Abstract

Deep learning excels in the identification of specific plant diseases. However, dealing with multi-domain datasets, which encompass a variety of categories, presents challenges due to limited data availability. (1) Background: In real-world scenarios, data distribution is uneven, the scale continues to grow, new categories emerge, and a phenomenon known as ‘catastrophic forgetting’ occurs. Models rely on a substantial amount of data for labeling and training. (2) Methods: We introduce a two-stage approach. The first stage is the scalable feature learning phase, where the previous feature representation is fixed. Through a new feature extractor, incoming and stored data are trained to expand features. In the second stage, by introducing an auxiliary loss to determine whether key parameters are retained, we reduce the instability of weight parameters.

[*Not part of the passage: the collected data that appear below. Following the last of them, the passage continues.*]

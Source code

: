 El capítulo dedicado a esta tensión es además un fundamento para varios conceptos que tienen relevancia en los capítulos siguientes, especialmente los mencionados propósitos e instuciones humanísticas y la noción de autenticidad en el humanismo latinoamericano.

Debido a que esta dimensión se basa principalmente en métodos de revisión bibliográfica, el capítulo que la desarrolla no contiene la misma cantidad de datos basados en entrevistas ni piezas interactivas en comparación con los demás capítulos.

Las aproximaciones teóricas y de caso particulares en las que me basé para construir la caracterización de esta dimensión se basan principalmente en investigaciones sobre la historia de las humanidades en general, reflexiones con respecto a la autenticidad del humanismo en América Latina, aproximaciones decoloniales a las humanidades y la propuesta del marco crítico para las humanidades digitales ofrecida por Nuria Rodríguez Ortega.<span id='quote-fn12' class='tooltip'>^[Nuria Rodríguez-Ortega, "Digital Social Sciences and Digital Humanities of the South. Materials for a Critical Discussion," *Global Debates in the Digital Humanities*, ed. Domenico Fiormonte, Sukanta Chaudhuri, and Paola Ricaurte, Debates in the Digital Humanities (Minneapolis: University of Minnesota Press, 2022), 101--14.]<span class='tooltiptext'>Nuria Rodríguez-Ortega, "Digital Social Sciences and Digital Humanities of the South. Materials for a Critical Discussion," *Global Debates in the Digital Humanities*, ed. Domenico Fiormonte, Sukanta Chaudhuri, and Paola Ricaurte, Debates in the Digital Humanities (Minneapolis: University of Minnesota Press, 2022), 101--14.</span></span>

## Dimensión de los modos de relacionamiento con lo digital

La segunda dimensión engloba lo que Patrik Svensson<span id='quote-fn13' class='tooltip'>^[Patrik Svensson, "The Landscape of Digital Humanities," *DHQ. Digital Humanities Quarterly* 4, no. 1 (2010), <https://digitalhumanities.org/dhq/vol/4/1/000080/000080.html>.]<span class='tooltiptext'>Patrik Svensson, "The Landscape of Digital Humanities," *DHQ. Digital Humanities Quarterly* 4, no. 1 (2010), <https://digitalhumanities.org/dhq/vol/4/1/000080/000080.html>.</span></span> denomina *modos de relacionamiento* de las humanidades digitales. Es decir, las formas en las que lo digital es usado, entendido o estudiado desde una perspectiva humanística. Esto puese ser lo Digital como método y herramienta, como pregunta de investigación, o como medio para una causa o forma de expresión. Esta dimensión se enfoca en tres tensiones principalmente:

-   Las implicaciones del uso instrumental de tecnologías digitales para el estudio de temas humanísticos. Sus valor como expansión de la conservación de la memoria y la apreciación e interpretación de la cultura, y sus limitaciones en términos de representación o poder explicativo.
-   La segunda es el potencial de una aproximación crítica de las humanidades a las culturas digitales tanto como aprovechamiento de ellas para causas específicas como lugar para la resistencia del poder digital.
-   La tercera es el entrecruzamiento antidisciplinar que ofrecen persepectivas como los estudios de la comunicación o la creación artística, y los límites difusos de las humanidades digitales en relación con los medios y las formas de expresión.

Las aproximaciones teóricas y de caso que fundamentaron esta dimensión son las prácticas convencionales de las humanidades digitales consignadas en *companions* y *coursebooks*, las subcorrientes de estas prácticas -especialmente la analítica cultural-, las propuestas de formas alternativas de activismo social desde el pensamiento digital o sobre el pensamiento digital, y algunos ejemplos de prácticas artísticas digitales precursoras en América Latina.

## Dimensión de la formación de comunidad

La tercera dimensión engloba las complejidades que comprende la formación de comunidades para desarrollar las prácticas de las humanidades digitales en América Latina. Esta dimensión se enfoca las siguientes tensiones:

This maintains the separability of old features and encourages the model to learn new concepts, diversity, and discriminative features. (3) Results: Our findings indicate that when the data landscape shifts, recognition accuracy in multi-task continual learning, leveraging the simultaneous availability of datasets, significantly outperforms single convolutional networks and multi-task learning models. (4) Conclusions: Our method advances continual learning towards practical applications. It is particularly effective in mitigating catastrophic forgetting in multi-domain datasets and enhancing the robustness of deep-learning models.